(Available data):
■ ■ ■ ■ ■ ■ ■

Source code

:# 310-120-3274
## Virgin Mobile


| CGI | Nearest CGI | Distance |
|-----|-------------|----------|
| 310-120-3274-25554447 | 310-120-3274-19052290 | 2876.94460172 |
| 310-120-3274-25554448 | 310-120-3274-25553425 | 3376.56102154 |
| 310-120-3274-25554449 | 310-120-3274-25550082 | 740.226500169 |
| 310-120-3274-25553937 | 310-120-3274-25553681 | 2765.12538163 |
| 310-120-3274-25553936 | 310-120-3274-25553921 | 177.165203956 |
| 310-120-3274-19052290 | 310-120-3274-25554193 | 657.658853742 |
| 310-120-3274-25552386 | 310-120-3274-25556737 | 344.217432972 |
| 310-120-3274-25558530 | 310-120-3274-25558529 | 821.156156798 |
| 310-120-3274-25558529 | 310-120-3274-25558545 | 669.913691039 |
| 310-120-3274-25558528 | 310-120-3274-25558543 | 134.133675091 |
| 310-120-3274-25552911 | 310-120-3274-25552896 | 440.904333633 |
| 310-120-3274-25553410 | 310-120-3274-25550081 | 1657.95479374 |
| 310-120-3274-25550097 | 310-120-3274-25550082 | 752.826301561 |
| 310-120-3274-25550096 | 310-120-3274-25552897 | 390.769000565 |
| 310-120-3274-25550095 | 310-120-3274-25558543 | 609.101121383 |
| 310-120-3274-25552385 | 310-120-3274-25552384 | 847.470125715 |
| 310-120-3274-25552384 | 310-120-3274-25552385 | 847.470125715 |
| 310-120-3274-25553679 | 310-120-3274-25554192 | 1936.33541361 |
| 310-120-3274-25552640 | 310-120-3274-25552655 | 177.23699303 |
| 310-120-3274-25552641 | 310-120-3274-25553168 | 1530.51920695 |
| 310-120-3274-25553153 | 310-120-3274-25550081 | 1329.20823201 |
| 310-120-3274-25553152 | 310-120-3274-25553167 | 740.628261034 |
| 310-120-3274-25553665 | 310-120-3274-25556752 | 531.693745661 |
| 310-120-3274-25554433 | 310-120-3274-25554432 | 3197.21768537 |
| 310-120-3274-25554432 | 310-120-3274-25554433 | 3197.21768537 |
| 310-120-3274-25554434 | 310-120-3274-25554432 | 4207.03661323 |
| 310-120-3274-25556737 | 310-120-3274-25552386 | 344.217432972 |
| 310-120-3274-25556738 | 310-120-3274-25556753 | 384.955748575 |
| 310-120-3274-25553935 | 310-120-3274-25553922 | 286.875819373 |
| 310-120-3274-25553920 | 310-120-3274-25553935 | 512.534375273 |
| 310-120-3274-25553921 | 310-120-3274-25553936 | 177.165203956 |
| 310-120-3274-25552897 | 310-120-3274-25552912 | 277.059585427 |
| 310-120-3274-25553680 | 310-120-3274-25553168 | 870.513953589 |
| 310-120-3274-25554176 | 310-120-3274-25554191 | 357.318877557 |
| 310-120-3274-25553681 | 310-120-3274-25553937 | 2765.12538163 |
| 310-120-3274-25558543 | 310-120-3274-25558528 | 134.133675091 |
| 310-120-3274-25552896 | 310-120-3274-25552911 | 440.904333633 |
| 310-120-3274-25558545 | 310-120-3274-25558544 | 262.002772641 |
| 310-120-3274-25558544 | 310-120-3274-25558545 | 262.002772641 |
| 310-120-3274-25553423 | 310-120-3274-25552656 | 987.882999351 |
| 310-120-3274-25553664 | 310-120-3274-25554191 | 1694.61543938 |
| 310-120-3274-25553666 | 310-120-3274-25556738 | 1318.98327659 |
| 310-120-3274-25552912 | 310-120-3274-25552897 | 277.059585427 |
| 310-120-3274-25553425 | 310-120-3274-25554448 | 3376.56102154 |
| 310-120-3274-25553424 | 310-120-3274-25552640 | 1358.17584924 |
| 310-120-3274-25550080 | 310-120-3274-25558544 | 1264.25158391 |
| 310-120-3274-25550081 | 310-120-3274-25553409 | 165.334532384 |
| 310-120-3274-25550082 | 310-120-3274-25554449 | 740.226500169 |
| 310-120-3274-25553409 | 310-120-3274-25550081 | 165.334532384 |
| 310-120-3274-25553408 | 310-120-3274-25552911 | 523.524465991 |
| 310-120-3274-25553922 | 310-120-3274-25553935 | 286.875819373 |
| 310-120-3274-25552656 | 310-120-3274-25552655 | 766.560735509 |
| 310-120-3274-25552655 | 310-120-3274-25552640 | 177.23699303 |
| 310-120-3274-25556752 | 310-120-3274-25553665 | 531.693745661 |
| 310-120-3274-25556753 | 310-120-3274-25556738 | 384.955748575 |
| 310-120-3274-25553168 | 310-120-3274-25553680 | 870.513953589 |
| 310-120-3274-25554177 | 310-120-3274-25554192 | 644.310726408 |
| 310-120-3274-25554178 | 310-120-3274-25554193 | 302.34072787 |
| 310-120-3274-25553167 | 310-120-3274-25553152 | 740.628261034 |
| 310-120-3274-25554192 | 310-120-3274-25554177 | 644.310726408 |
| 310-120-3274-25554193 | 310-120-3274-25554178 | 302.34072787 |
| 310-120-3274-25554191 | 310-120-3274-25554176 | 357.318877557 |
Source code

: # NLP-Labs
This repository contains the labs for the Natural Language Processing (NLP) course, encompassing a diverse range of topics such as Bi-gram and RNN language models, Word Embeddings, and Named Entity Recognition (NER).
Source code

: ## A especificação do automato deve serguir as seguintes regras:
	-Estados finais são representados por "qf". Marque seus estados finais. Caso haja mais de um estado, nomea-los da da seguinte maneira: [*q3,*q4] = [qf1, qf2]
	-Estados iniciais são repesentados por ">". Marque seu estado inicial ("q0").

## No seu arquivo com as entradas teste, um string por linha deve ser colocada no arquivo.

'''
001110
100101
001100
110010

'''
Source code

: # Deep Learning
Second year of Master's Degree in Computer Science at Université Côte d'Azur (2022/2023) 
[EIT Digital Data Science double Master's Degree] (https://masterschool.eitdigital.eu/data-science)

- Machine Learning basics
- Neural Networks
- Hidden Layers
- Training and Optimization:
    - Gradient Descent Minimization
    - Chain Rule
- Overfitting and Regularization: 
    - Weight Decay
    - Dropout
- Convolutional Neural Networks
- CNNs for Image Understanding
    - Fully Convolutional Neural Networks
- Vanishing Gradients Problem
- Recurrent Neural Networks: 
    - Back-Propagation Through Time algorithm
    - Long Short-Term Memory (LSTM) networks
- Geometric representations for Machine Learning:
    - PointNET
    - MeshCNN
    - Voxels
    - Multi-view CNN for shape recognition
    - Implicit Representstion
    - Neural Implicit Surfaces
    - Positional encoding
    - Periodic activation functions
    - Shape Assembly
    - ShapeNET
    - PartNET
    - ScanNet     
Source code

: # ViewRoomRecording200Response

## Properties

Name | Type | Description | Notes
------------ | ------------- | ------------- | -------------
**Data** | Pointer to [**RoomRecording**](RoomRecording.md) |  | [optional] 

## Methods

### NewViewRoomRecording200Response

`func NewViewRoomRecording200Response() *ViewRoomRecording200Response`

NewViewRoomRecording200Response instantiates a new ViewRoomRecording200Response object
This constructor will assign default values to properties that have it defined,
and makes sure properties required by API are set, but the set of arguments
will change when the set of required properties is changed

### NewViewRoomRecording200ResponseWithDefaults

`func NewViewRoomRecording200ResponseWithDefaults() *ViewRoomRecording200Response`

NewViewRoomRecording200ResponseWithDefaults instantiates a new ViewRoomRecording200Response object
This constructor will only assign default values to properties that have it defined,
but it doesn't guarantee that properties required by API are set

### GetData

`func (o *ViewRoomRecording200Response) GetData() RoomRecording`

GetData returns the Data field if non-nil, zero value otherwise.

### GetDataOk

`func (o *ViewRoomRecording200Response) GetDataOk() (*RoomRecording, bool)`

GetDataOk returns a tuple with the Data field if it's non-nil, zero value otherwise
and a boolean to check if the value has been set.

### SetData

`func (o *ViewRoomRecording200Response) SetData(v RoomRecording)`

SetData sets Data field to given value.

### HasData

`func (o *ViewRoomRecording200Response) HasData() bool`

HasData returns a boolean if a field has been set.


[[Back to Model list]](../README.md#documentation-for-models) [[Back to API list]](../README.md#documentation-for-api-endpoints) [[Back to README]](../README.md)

■ ■ ■ ■ ■ ■ ■

(Exercise brief): Copy out the lines above exactly, beginning at the one that contains "-Estados iniciais são" and ending at the one that contains "# Deep Learning".

(Task output):
	-Estados iniciais são repesentados por ">". Marque seu estado inicial ("q0").

## No seu arquivo com as entradas teste, um string por linha deve ser colocada no arquivo.

'''
001110
100101
001100
110010

'''
Source code

: # Deep Learning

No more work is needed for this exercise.